- Work task
Among the records below, find each line that includes the string "RequestVote" and copy it.

- Available data
****************************************

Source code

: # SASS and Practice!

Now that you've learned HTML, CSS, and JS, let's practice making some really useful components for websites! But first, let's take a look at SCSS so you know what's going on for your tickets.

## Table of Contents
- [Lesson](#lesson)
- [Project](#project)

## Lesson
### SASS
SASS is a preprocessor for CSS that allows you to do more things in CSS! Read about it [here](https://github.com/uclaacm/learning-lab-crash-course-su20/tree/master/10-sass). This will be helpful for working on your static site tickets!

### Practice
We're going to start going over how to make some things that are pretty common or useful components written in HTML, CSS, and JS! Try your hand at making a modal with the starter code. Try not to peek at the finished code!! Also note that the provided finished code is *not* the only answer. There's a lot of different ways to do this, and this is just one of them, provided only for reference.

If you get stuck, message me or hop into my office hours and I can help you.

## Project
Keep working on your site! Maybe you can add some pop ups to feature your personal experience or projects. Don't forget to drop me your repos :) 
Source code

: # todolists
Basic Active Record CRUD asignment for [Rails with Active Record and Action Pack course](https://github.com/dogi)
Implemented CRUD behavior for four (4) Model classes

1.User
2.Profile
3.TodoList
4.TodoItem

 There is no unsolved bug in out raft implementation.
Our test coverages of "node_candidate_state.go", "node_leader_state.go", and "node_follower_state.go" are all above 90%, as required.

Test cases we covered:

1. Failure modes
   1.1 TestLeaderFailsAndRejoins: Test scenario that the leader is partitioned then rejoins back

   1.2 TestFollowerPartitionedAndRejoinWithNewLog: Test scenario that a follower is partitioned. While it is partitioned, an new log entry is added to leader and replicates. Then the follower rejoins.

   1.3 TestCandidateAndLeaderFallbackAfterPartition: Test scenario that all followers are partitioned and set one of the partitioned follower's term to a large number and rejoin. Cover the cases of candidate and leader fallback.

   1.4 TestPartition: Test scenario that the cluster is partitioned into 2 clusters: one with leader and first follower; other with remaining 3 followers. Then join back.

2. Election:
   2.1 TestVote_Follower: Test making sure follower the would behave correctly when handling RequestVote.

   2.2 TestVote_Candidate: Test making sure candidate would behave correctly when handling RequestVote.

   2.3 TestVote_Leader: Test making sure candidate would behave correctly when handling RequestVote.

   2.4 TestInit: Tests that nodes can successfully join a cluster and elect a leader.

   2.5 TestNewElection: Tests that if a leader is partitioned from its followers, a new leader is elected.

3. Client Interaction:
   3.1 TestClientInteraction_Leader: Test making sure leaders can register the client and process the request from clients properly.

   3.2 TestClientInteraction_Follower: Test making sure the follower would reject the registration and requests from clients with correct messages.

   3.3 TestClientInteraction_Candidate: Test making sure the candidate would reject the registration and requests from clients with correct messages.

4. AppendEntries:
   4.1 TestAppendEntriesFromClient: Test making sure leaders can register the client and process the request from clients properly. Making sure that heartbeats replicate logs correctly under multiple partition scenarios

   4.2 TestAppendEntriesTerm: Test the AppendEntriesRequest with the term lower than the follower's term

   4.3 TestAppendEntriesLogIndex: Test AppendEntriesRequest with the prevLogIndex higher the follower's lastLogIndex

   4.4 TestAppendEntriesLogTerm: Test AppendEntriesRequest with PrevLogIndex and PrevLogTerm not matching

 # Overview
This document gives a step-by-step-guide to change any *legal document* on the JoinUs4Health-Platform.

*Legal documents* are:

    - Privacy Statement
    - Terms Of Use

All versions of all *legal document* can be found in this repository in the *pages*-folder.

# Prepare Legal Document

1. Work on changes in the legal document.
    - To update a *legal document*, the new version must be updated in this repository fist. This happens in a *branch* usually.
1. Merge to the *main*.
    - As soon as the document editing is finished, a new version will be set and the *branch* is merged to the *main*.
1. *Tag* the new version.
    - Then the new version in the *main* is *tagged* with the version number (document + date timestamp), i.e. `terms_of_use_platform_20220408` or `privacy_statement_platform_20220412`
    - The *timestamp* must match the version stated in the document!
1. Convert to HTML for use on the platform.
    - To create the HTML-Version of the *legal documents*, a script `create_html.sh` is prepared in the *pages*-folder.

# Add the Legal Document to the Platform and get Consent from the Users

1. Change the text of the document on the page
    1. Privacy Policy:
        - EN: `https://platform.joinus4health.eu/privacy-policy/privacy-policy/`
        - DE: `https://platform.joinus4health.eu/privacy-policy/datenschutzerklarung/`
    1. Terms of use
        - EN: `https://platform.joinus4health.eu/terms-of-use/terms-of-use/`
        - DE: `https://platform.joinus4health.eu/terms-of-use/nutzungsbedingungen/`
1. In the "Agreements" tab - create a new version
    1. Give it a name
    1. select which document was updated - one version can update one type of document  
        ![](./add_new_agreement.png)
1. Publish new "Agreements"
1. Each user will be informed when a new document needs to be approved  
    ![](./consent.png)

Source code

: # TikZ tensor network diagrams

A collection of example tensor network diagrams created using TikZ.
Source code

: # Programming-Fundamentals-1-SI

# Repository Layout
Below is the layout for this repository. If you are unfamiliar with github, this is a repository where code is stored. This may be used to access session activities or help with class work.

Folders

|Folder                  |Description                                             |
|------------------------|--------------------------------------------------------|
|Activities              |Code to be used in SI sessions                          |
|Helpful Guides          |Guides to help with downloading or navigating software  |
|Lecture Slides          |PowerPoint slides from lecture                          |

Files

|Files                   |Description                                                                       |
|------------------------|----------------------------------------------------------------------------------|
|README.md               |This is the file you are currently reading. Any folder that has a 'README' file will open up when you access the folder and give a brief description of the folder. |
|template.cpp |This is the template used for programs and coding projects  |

****************************************

- Output below
   2.1 TestVote_Follower: Test making sure follower the would behave correctly when handling RequestVote.
   2.2 TestVote_Candidate: Test making sure candidate would behave correctly when handling RequestVote.
   2.3 TestVote_Leader: Test making sure candidate would behave correctly when handling RequestVote.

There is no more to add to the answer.